晴川歷歷漢陽樹。樹猶如此。這個該死的春季,陽光遲遲不至,以至於讓每一種念想都有種悲傷的意味。在不能寫字的時候寫字,有淚如傾。

原諒我們的眼淚與軟弱。原本,我們就該是高高興興重逢,因為知道都還在這裡,知道都還沒有忘記。「走,我帶你們回家。」,沒有人管家在哪裡,但是我們終歸要回來。

就像隔了這些年,該在的都在,該來的都來。騰衝是個好地方,適合安息。生與死都很合適。把名姓放在那裡的人們,風與陽光都很好,土地與樹木也很好,我們要高興起來。我們一起吃頓飯,因為故事不是先從那頓豬肉燉粉條開始的嘛?

第一個是不辣:你來。我們從你人生中最榮耀的那個時光進入,你說:「他們看得起我們喲!」,你第一次把風紀扣扣上了,腰板挺得比任何時候都直。那個時候,我們要忘記你把衣服與槍都丟到當鋪去了的黑歷史,你是一個戰士。你的榮耀來緣你有了堂堂正正被重視著送往前線的機會,而不是像炮灰一樣去填了不知道為誰而戰的陣地。不辣,你是所有人的好兄弟,你總是在別人最需要的時候展現了你能有的善意。雖然你從來就不是主角,但是你活成了你自己人生戲的主角。你不站C位,不被特寫,你也不曾經歷生死劫難,你也沒有被CP,,但是,你一直都在呀,你挾肉給煩了,你愛所有人不是嘛?每一次都是你在焦急地呼喚著他們,末了,你最想讓他們記得你的大名,好不枉你愛這一場。你要在回來的路,走在第一個,這樣,我們第一眼就能認得你們了。

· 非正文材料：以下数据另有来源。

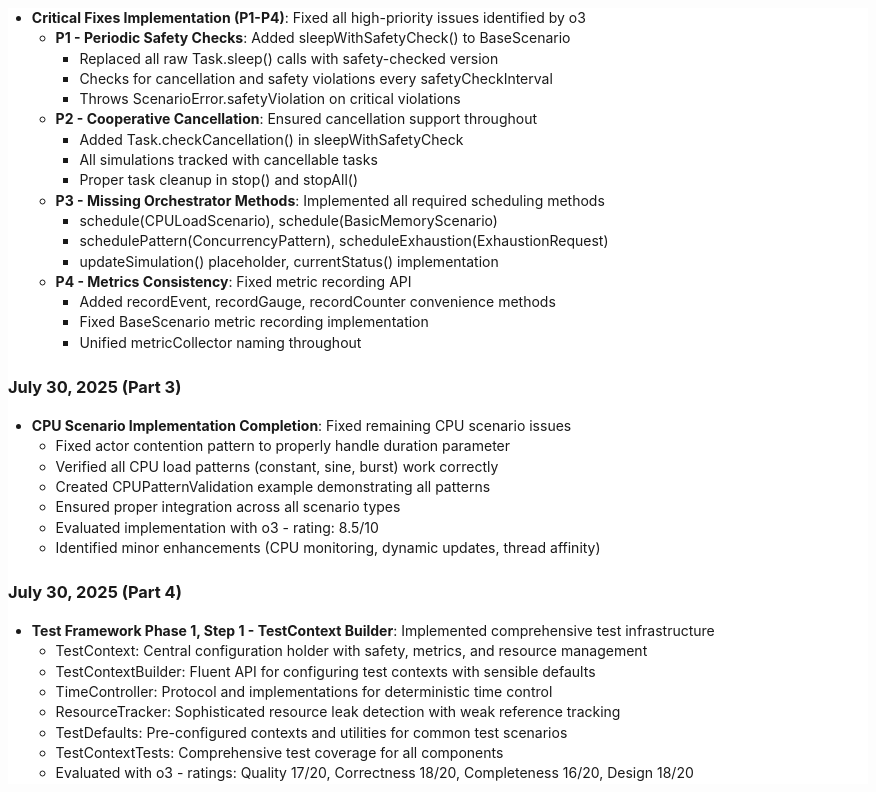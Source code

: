 - **Critical Fixes Implementation (P1-P4)**: Fixed all high-priority issues identified by o3
  - **P1 - Periodic Safety Checks**: Added sleepWithSafetyCheck() to BaseScenario
    - Replaced all raw Task.sleep() calls with safety-checked version
    - Checks for cancellation and safety violations every safetyCheckInterval
    - Throws ScenarioError.safetyViolation on critical violations
  - **P2 - Cooperative Cancellation**: Ensured cancellation support throughout
    - Added Task.checkCancellation() in sleepWithSafetyCheck
    - All simulations tracked with cancellable tasks
    - Proper task cleanup in stop() and stopAll()
  - **P3 - Missing Orchestrator Methods**: Implemented all required scheduling methods
    - schedule(CPULoadScenario), schedule(BasicMemoryScenario)
    - schedulePattern(ConcurrencyPattern), scheduleExhaustion(ExhaustionRequest)
    - updateSimulation() placeholder, currentStatus() implementation
  - **P4 - Metrics Consistency**: Fixed metric recording API
    - Added recordEvent, recordGauge, recordCounter convenience methods
    - Fixed BaseScenario metric recording implementation
    - Unified metricCollector naming throughout

### July 30, 2025 (Part 3)
- **CPU Scenario Implementation Completion**: Fixed remaining CPU scenario issues
  - Fixed actor contention pattern to properly handle duration parameter
  - Verified all CPU load patterns (constant, sine, burst) work correctly
  - Created CPUPatternValidation example demonstrating all patterns
  - Ensured proper integration across all scenario types
  - Evaluated implementation with o3 - rating: 8.5/10
  - Identified minor enhancements (CPU monitoring, dynamic updates, thread affinity)

### July 30, 2025 (Part 4)
- **Test Framework Phase 1, Step 1 - TestContext Builder**: Implemented comprehensive test infrastructure
  - TestContext: Central configuration holder with safety, metrics, and resource management
  - TestContextBuilder: Fluent API for configuring test contexts with sensible defaults
  - TimeController: Protocol and implementations for deterministic time control
  - ResourceTracker: Sophisticated resource leak detection with weak reference tracking
  - TestDefaults: Pre-configured contexts and utilities for common test scenarios
  - TestContextTests: Comprehensive test coverage for all components
  - Evaluated with o3 - ratings: Quality 17/20, Correctness 18/20, Completeness 16/20, Design 18/20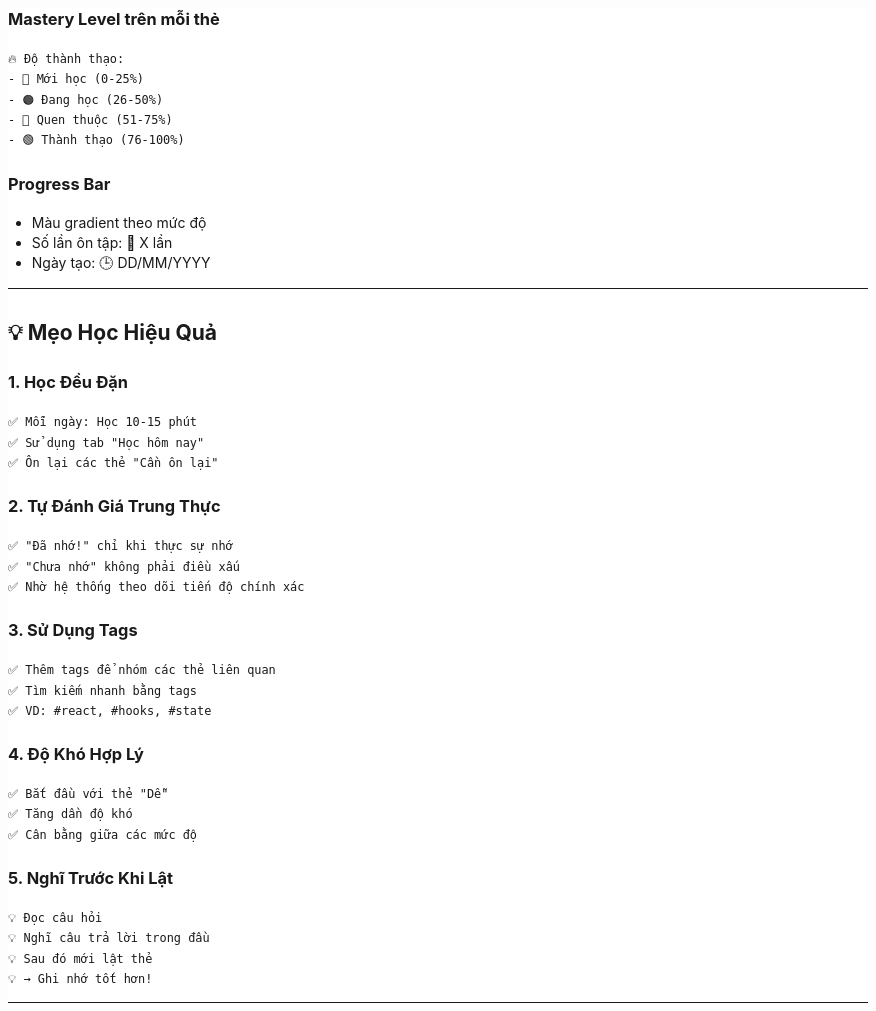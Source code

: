 ### Mastery Level trên mỗi thẻ
```
🔥 Độ thành thạo:
- 🔴 Mới học (0-25%)
- 🟠 Đang học (26-50%)
- 🔵 Quen thuộc (51-75%)
- 🟢 Thành thạo (76-100%)
```

### Progress Bar
- Màu gradient theo mức độ
- Số lần ôn tập: 🔁 X lần
- Ngày tạo: 🕒 DD/MM/YYYY

---

## 💡 Mẹo Học Hiệu Quả

### 1. Học Đều Đặn
```
✅ Mỗi ngày: Học 10-15 phút
✅ Sử dụng tab "Học hôm nay"
✅ Ôn lại các thẻ "Cần ôn lại"
```

### 2. Tự Đánh Giá Trung Thực
```
✅ "Đã nhớ!" chỉ khi thực sự nhớ
✅ "Chưa nhớ" không phải điều xấu
✅ Nhờ hệ thống theo dõi tiến độ chính xác
```

### 3. Sử Dụng Tags
```
✅ Thêm tags để nhóm các thẻ liên quan
✅ Tìm kiếm nhanh bằng tags
✅ VD: #react, #hooks, #state
```

### 4. Độ Khó Hợp Lý
```
✅ Bắt đầu với thẻ "Dễ"
✅ Tăng dần độ khó
✅ Cân bằng giữa các mức độ
```

### 5. Nghĩ Trước Khi Lật
```
💡 Đọc câu hỏi
💡 Nghĩ câu trả lời trong đầu
💡 Sau đó mới lật thẻ
💡 → Ghi nhớ tốt hơn!
```

---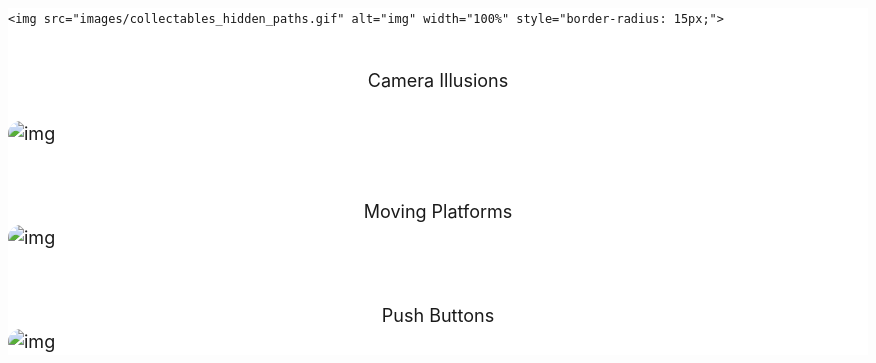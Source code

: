     <img src="images/collectables_hidden_paths.gif" alt="img" width="100%" style="border-radius: 15px;">
</div>
<div style="display: flex; align-items: center;flex-direction: column;  justify-content: flex-start; font-size: 18px;">
    <p style="margin: 0;">&nbsp</p>
    <p style="margin: 0;">Camera Illusions</p>
    <p style="margin: 0;">&nbsp</p>
    <img src="images/camera_illusion.gif" alt="img" width="100%" style="border-radius: 15px;">
</div>
<div style="display: flex; align-items: center;flex-direction: column;  justify-content: flex-start; font-size: 18px;">
    <p style="margin: 0;">&nbsp</p>
    <p style="margin: 0;">&nbsp</p>
    <p style="margin: 0;">Moving Platforms</p>
    <img src="images/moving_platforms.gif" alt="img" width="100%" style="border-radius: 15px;">
</div>
<div style="display: flex; align-items: center;flex-direction: column;  justify-content: flex-start; font-size: 18px;">
    <p style="margin: 0;">&nbsp</p>
    <p style="margin: 0;">&nbsp</p>    
    <p style="margin: 0;">Push Buttons</p>
    <img src="images/push_buttons.gif" alt="img" width="100%" style="border-radius: 15px;">
</div>
</div>
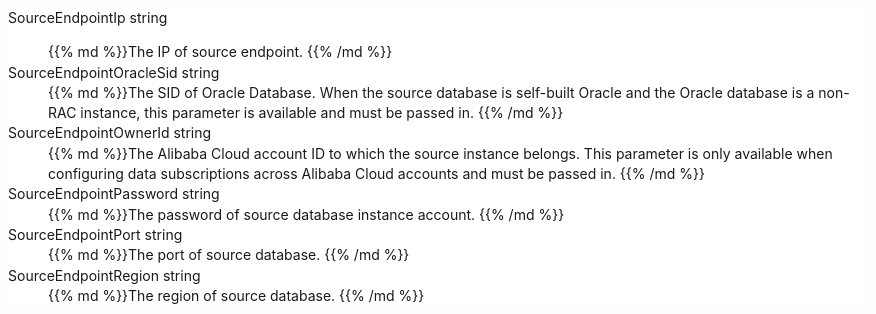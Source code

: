 <a href="#sourceendpointip_go" style="color: inherit; text-decoration: inherit;">Source<wbr>Endpoint<wbr>Ip</a>
</span>
        <span class="property-indicator"></span>
        <span class="property-type">string</span>
    </dt>
    <dd>{{% md %}}The IP of source endpoint.
{{% /md %}}</dd><dt class="property-optional"
            title="Optional">
        <span id="sourceendpointoraclesid_go">
<a href="#sourceendpointoraclesid_go" style="color: inherit; text-decoration: inherit;">Source<wbr>Endpoint<wbr>Oracle<wbr>Sid</a>
</span>
        <span class="property-indicator"></span>
        <span class="property-type">string</span>
    </dt>
    <dd>{{% md %}}The SID of Oracle Database. When the source database is self-built Oracle and the Oracle database is a non-RAC instance, this parameter is available and must be passed in.
{{% /md %}}</dd><dt class="property-optional"
            title="Optional">
        <span id="sourceendpointownerid_go">
<a href="#sourceendpointownerid_go" style="color: inherit; text-decoration: inherit;">Source<wbr>Endpoint<wbr>Owner<wbr>Id</a>
</span>
        <span class="property-indicator"></span>
        <span class="property-type">string</span>
    </dt>
    <dd>{{% md %}}The Alibaba Cloud account ID to which the source instance belongs. This parameter is only available when configuring data subscriptions across Alibaba Cloud accounts and must be passed in.
{{% /md %}}</dd><dt class="property-optional"
            title="Optional">
        <span id="sourceendpointpassword_go">
<a href="#sourceendpointpassword_go" style="color: inherit; text-decoration: inherit;">Source<wbr>Endpoint<wbr>Password</a>
</span>
        <span class="property-indicator"></span>
        <span class="property-type">string</span>
    </dt>
    <dd>{{% md %}}The password of source database instance account.
{{% /md %}}</dd><dt class="property-optional"
            title="Optional">
        <span id="sourceendpointport_go">
<a href="#sourceendpointport_go" style="color: inherit; text-decoration: inherit;">Source<wbr>Endpoint<wbr>Port</a>
</span>
        <span class="property-indicator"></span>
        <span class="property-type">string</span>
    </dt>
    <dd>{{% md %}}The port of source database.
{{% /md %}}</dd><dt class="property-optional"
            title="Optional">
        <span id="sourceendpointregion_go">
<a href="#sourceendpointregion_go" style="color: inherit; text-decoration: inherit;">Source<wbr>Endpoint<wbr>Region</a>
</span>
        <span class="property-indicator"></span>
        <span class="property-type">string</span>
    </dt>
    <dd>{{% md %}}The region of source database.
{{% /md %}}</dd><dt class="property-optional"
            title="Optional">
        <span id="sourceendpointrole_go">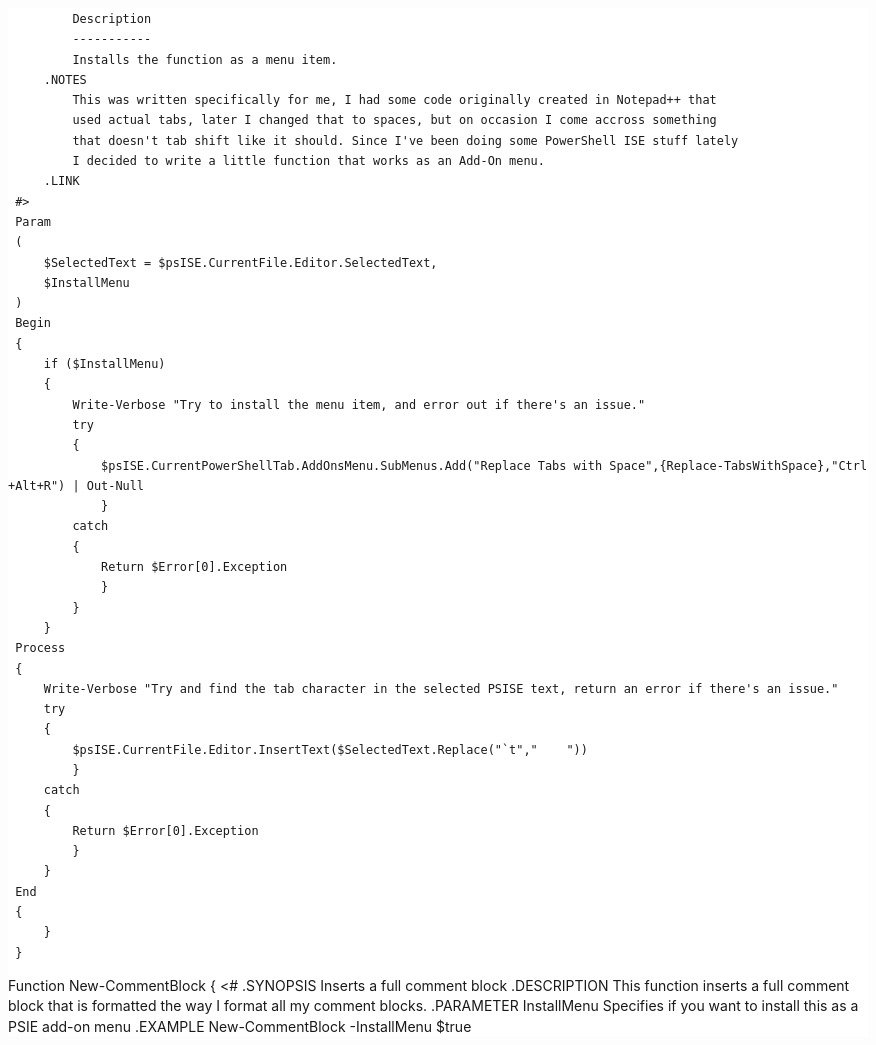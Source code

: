              Description
             -----------
             Installs the function as a menu item.
         .NOTES
             This was written specifically for me, I had some code originally created in Notepad++ that
             used actual tabs, later I changed that to spaces, but on occasion I come accross something
             that doesn't tab shift like it should. Since I've been doing some PowerShell ISE stuff lately
             I decided to write a little function that works as an Add-On menu.
         .LINK
     #>
     Param
     (
         $SelectedText = $psISE.CurrentFile.Editor.SelectedText,
         $InstallMenu
     )
     Begin
     {
         if ($InstallMenu)
         {
             Write-Verbose "Try to install the menu item, and error out if there's an issue."
             try
             {
                 $psISE.CurrentPowerShellTab.AddOnsMenu.SubMenus.Add("Replace Tabs with Space",{Replace-TabsWithSpace},"Ctrl+Alt+R") | Out-Null
                 }
             catch
             {
                 Return $Error[0].Exception
                 }
             }
         }
     Process
     {
         Write-Verbose "Try and find the tab character in the selected PSISE text, return an error if there's an issue."
         try
         {
             $psISE.CurrentFile.Editor.InsertText($SelectedText.Replace("`t","    "))
             }
         catch
         {
             Return $Error[0].Exception
             }
         }
     End
     {
         }
     }
 
 Function New-CommentBlock
 {
     <#
         .SYNOPSIS
             Inserts a full comment block
         .DESCRIPTION
             This function inserts a full comment block that is formatted the
             way I format all my comment blocks.
         .PARAMETER InstallMenu
             Specifies if you want to install this as a PSIE add-on menu
         .EXAMPLE
             New-CommentBlock -InstallMenu $true
             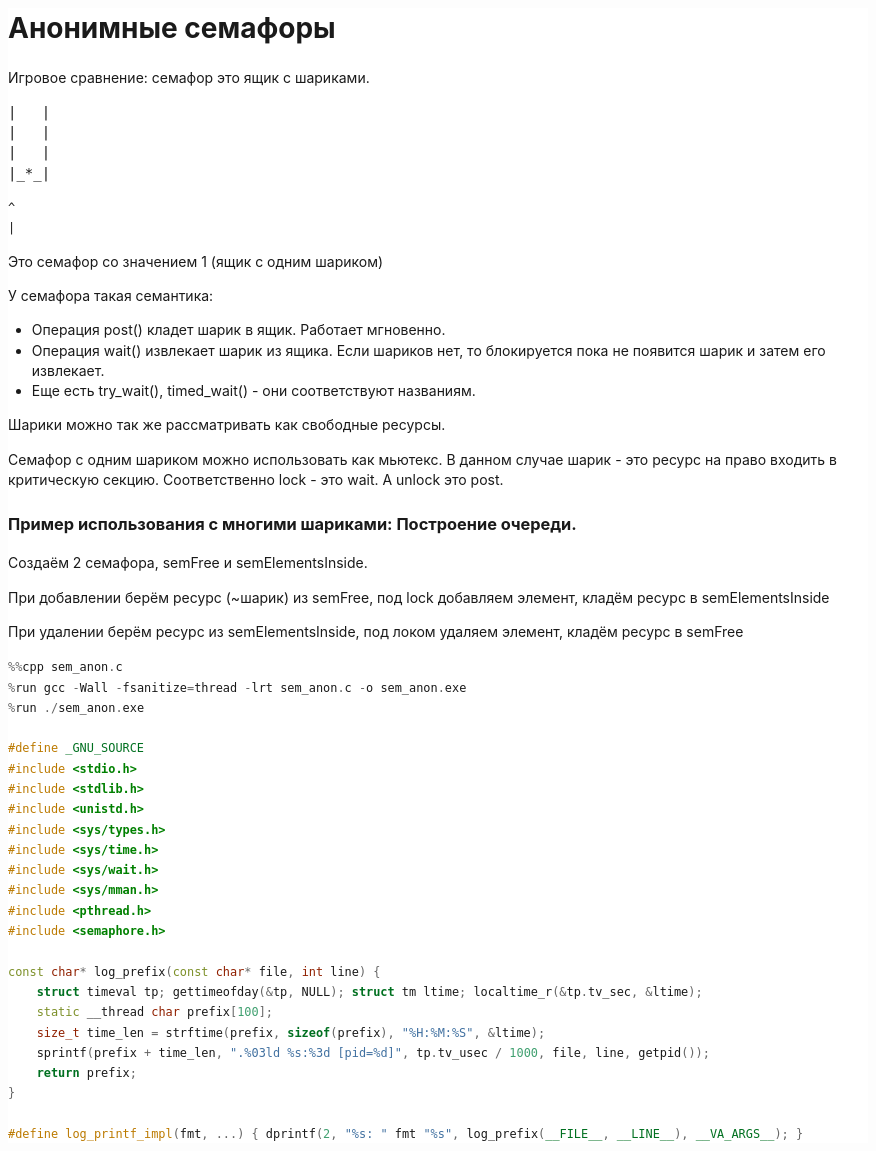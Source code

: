 # <a name="sem_anon"></a> Анонимные семафоры

Игровое сравнение: семафор это ящик с шариками.

<pre>
|   |
|   |
|   |
|_*_|</pre>
    ^
    |
Это семафор со значением 1 (ящик с одним шариком)

У семафора такая семантика:
* Операция post() кладет шарик в ящик. Работает мгновенно.
* Операция wait() извлекает шарик из ящика. Если шариков нет, то блокируется пока не появится шарик и затем его извлекает.
* Еще есть try_wait(), timed_wait() - они соответствуют названиям.

Шарики можно так же рассматривать как свободные ресурсы.

Семафор с одним шариком можно использовать как мьютекс. В данном случае шарик - это ресурс на право входить в критическую секцию. Соответственно lock - это wait. А unlock это post.


### Пример использования с многими шариками:    Построение очереди.

Создаём 2 семафора, semFree и semElementsInside.

При добавлении берём ресурс (~шарик) из semFree, под lock добавляем элемент, кладём ресурс в semElementsInside

При удалении берём ресурс из semElementsInside, под локом удаляем элемент, кладём ресурс в semFree<br>


```cpp
%%cpp sem_anon.c
%run gcc -Wall -fsanitize=thread -lrt sem_anon.c -o sem_anon.exe
%run ./sem_anon.exe

#define _GNU_SOURCE 
#include <stdio.h>
#include <stdlib.h>
#include <unistd.h>
#include <sys/types.h>
#include <sys/time.h>
#include <sys/wait.h>
#include <sys/mman.h>
#include <pthread.h>
#include <semaphore.h>

const char* log_prefix(const char* file, int line) {
    struct timeval tp; gettimeofday(&tp, NULL); struct tm ltime; localtime_r(&tp.tv_sec, &ltime);
    static __thread char prefix[100]; 
    size_t time_len = strftime(prefix, sizeof(prefix), "%H:%M:%S", &ltime);
    sprintf(prefix + time_len, ".%03ld %s:%3d [pid=%d]", tp.tv_usec / 1000, file, line, getpid());
    return prefix;
}

#define log_printf_impl(fmt, ...) { dprintf(2, "%s: " fmt "%s", log_prefix(__FILE__, __LINE__), __VA_ARGS__); }
```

第二個阿譯來。你怎麼混進來的不知道。但是你離不開了。你除了細膩以外,你沒有什麼是與炮灰團同質的東西嘛。當然,除了那一次你做為第二梯隊跌跌撞撞進入了樹堡外,沒什麼可以寫你的勇敢與血性的地方。在你之前,《葬心》是曾經最愛的歌,在你之後,每每聽到這歌,再也悲傷不起來了。你救了這首歌。有時候覺得你很醜,像人們曾經對某個地方男人的臉譜畫像一樣,有時候又覺得你好看,你憂傷的樣子總讓人快樂,你拿槍不穩的時候讓我們覺得原來這是一個喜劇片嘛。你在姑娘與小孩子們面前裝成軍官的樣子比任何時候都要像,比你去幫迷龍騙人的時候還要像樣。你惟有在他們面前才有這份做出來的尊嚴,其它的時候,就你自己說,你拚命都想成為龍文章那樣的無賴。當然,你做不到。你高且瘦,標誌性的撩額發,老遠,我們就知道你來了。

第三個應該迷龍來。但是他拖家帶口的不利索。迷龍是我這個年齡所看過的電視與電影,中國人裡面,最像男人的男人,沒有之一。煩了說,他懷疑迷龍才是他們這群人里最明白的人。其實不是。迷龍只明白自己,半點去明白其它人的心思都沒有。甚至連他說:煩了,就你不裝。可見他不明白。煩了多裝呀,想要的拚命裝著不要。天下第一裝。迷龍乾淨得讓你都不知道他怎麼活著從東北到了雲南,除了那次,他哭了卻說是煙弄的。他直直地把自己都擺出來,不怕大家看,也不管大家罵,甚至也不怕生死。做什麼不做什麼,他從不猶豫半分,他要在出發之前把家裡的下水道修出來,他的愛遙遠到了未來的每一個日日夜夜,誰也沒有他的多。他太富有了,讓人羨慕。因此,他來不來,我們都很糾結。他來了讓我們自覺貧乏,他不來,我們又覺得人生多麼缺乏由他帶的勃勃生氣。

這是我們最初的相逢。坐下來,慢慢聊。從春季開始歡笑。應該是樣的場景,才是這十年來最正確的念想方式。不悲傷,不憤怒,不糾纏,不去深究,進入到我們這個別人無法了解的故事裡。